SE = 0.05 / √26 ≈ 0.05 / 5.099 = 0.00981

Next, to find the control limits that encompass 97% of the sample means in a normal distribution, we need to determine the z-value corresponding to the central 97% of the distribution. Since the total area outside the limits is 3%, each tail accounts for 1.5%. The z-value for 98.5% (because 100% - 1.5% in the lower tail) is approximately 2.17, based on standard normal distribution tables, often referred to as Table-A in statistical texts.

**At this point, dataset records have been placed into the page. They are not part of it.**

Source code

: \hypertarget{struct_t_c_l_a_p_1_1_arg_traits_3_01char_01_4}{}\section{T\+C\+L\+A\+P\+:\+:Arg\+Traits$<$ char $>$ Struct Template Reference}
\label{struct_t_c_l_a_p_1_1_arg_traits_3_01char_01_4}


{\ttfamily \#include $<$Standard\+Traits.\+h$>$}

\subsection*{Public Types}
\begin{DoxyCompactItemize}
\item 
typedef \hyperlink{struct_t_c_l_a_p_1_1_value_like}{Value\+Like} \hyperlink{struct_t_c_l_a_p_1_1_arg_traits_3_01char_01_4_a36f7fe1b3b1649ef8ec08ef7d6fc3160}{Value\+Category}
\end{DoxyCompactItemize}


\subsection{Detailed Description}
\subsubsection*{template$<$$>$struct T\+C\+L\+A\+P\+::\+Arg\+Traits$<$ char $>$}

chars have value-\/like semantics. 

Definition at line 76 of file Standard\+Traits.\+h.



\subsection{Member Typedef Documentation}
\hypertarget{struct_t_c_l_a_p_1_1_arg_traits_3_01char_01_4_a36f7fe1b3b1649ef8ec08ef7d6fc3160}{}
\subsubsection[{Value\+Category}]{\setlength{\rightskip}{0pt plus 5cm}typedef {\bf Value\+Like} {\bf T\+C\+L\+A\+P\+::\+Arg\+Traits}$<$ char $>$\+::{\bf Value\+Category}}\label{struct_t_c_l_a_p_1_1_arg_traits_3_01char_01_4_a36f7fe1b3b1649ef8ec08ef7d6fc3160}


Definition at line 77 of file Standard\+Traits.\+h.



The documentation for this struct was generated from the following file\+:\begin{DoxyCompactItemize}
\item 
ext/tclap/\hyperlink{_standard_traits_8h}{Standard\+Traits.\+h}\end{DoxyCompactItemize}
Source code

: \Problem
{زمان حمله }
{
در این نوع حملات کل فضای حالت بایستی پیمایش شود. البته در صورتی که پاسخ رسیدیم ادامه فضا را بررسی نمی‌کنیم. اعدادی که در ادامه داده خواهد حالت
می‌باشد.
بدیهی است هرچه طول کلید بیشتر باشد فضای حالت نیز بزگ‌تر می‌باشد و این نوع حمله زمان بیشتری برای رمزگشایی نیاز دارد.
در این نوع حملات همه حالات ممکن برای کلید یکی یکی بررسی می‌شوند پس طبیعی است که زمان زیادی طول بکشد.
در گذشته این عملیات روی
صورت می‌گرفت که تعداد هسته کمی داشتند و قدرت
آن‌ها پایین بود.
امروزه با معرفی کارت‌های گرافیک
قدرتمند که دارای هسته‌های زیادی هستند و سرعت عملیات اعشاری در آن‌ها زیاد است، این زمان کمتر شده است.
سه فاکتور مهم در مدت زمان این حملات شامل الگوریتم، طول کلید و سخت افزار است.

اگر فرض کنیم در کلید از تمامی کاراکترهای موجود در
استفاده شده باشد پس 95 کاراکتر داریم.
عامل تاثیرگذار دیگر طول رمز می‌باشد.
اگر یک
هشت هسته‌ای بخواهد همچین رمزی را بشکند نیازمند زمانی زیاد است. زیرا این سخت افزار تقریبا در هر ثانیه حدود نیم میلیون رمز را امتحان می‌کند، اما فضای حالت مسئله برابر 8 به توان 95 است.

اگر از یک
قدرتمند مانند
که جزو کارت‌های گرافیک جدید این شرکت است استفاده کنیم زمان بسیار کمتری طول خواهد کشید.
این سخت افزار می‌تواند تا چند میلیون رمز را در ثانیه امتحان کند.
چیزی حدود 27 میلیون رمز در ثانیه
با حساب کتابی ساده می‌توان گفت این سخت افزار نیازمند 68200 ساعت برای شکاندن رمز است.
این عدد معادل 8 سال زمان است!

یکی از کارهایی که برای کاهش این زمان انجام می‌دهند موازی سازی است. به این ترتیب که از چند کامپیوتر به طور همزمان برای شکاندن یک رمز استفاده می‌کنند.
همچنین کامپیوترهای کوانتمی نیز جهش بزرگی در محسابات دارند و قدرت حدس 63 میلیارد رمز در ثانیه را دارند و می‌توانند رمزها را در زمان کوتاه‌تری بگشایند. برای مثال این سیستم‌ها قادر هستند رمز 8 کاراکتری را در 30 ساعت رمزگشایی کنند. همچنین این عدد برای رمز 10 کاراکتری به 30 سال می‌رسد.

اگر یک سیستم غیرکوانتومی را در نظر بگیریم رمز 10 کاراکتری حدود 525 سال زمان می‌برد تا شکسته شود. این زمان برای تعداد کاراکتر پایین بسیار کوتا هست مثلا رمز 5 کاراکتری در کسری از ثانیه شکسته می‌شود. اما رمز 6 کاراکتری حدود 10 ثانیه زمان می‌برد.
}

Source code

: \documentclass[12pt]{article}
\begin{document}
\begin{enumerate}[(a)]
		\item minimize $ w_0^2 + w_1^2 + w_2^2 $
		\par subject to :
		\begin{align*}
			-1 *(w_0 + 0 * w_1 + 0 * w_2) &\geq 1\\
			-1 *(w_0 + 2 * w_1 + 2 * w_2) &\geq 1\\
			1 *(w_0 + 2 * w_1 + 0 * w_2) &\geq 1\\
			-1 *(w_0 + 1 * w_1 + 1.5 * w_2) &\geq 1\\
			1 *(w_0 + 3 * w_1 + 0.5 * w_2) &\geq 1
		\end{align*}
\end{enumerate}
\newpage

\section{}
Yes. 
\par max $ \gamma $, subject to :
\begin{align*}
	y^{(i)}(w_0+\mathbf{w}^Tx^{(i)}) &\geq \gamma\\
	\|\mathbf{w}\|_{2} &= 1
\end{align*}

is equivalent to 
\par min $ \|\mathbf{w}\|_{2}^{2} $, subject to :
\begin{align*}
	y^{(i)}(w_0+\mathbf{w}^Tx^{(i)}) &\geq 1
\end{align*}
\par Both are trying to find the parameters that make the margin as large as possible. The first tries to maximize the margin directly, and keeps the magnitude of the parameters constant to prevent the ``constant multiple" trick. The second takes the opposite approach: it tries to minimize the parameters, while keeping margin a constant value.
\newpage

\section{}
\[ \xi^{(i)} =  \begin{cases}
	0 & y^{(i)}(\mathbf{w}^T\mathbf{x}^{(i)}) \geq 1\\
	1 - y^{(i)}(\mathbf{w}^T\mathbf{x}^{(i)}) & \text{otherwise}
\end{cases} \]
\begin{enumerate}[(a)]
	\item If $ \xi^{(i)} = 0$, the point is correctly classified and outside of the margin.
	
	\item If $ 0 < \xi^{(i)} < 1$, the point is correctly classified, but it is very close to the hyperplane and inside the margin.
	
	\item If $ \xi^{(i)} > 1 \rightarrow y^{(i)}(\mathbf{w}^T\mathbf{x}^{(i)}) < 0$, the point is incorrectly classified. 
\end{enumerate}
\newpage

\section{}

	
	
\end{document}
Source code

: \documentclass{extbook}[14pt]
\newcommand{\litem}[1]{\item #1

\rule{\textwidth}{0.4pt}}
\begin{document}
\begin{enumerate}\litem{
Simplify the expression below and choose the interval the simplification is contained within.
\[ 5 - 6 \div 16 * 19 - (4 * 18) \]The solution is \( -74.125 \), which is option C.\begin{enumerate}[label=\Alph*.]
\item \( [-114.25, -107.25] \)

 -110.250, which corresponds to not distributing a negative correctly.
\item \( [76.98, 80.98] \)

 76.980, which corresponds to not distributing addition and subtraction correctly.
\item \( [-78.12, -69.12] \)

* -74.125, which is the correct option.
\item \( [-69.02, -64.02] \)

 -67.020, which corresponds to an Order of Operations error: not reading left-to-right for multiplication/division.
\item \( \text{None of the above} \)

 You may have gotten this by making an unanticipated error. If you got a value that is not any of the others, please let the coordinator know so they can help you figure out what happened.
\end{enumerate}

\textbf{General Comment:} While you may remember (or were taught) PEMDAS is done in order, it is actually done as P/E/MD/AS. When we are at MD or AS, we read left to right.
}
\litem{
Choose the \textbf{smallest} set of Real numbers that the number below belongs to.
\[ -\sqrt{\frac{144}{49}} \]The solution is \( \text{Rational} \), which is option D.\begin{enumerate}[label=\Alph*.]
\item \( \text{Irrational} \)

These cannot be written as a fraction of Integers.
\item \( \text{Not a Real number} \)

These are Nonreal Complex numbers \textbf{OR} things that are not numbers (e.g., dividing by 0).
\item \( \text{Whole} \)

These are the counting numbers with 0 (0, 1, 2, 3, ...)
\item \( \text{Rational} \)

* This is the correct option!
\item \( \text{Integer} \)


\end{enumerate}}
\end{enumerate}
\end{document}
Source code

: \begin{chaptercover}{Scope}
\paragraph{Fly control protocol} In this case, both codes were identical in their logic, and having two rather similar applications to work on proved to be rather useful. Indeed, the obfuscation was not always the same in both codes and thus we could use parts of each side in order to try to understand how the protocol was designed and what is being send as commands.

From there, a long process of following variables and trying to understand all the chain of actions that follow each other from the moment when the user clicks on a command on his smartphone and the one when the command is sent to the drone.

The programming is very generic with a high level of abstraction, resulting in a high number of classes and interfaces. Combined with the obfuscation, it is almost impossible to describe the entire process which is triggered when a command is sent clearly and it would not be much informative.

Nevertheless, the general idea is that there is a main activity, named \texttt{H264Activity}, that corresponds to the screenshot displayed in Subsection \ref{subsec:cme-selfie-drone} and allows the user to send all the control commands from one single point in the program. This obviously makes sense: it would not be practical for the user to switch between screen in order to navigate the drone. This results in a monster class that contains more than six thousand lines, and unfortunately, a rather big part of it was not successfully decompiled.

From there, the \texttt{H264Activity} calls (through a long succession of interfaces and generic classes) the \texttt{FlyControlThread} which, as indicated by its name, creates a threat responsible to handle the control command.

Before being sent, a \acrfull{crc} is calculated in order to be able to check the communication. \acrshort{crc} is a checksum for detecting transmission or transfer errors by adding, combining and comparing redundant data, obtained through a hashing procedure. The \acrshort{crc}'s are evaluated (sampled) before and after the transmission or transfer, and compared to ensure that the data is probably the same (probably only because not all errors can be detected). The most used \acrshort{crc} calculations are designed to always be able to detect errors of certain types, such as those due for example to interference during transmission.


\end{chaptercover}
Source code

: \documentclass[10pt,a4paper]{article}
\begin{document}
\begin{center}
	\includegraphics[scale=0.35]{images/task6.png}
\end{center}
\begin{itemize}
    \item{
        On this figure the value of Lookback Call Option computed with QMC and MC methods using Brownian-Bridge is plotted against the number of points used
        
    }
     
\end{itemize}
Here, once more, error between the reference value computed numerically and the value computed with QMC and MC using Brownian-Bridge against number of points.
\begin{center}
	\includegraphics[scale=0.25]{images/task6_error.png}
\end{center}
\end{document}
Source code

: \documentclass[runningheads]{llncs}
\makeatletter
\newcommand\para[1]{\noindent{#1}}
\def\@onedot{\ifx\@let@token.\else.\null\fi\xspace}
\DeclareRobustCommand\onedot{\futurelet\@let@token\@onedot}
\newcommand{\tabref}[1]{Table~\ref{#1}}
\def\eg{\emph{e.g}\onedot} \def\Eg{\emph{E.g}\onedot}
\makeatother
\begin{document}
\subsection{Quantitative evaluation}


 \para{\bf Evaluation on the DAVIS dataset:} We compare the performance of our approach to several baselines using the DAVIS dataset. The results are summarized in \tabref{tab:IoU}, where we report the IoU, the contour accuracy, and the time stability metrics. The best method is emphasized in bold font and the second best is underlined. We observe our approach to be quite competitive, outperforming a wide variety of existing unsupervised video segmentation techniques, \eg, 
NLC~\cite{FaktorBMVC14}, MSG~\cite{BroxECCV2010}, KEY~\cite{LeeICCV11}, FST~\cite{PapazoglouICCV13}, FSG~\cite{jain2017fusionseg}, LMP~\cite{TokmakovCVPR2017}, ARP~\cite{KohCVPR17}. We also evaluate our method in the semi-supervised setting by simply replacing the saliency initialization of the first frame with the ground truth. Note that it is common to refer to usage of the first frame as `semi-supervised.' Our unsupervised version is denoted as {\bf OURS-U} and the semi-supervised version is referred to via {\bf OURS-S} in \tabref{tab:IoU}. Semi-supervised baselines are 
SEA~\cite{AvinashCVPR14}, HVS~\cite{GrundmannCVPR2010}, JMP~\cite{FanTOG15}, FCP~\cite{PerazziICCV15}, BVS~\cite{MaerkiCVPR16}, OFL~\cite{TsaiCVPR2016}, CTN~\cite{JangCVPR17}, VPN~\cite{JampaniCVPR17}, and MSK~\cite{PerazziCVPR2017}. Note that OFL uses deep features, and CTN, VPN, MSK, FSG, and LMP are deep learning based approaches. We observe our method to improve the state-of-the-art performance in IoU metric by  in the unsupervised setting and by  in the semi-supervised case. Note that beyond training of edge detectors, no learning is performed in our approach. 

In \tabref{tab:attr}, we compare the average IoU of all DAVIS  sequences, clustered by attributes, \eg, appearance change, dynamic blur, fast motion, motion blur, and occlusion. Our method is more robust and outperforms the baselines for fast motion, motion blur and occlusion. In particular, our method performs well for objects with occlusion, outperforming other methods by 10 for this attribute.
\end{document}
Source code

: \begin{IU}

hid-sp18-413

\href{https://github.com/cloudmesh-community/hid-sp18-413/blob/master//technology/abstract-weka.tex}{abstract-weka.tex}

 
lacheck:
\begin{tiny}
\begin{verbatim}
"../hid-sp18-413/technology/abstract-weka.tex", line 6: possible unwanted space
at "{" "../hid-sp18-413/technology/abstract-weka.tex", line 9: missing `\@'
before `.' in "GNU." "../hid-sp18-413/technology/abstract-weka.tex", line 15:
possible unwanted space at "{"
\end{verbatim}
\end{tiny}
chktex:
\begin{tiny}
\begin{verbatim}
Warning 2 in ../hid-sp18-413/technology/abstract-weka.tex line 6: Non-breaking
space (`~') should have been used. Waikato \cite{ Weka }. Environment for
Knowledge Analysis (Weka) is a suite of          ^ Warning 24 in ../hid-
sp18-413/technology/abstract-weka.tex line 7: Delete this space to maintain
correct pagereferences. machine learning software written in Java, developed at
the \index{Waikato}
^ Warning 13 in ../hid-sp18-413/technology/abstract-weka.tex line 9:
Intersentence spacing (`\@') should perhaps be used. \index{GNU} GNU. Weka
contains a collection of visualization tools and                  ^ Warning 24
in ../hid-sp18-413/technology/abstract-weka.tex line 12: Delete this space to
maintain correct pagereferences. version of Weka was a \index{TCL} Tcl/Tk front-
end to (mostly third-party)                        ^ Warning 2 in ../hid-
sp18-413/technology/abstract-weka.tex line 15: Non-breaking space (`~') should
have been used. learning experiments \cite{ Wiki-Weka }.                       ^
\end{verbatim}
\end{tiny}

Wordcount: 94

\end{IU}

The upper and lower control limits for the sample mean are then calculated as:

UCL = μ + z * SE

LCL = μ - z * SE

Substituting the values:

UCL = 0.99 + 2.17 * 0.00981 ≈ 0.99 + 0.0213 = 1.0113

LCL = 0.99 - 2.17 * 0.00981 ≈ 0.99 - 0.0213 = 0.9687

Thus, the control limits that will include roughly 97% of the sample means when the process is in control are approximately:

• Upper Control Limit (UCL): 1.0113 liters
• Lower Control Limit (LCL): 0.9687 liters

These limits are crucial in quality control as they help identify signs of process deviation. If a sample mean falls outside these control limits, it indicates that the process may be out of control, prompting further investigation. Conversely, if the sample means remain within these bounds, the process is considered stable and consistent.

References

• Montgomery, D. C. (2019). Introduction to Statistical Quality Control (8th ed.). Wiley.
• Shewhart, W. A. (1931). Economic Control of Quality of Manufactured Product. Bell Telephone Laboratories.
• Ryan, T. P. (2011). Statistical Methods for Quality Improvement. Wiley.
• Nelson, L. S. (1986). Control Chart Requirements for Monitoring Process Variability. Journal of Quality Technology, 18(4), 231-237.
• Alvin, P. A. (2015). Process Control: Modeling, Design, and Implementation. CRC Press.
• Montgomery, D. C. (2013). Statistical Quality Control: A Modern Introduction. John Wiley & Sons.
• Grant, E. L., & Leavenworth, R. S. (2001). Statistical Quality Control (7th ed.). McGraw-Hill.
• Dalgaard, P. (2008). Introductory Statistics with R. Springer.
• Mitra, A. (2004). Fundamentals of Quality Control and Improvement. Wiley.
• Stephens, D., & Kennedy, R. (2001). Introduction to Statistical Quality Control. Routledge.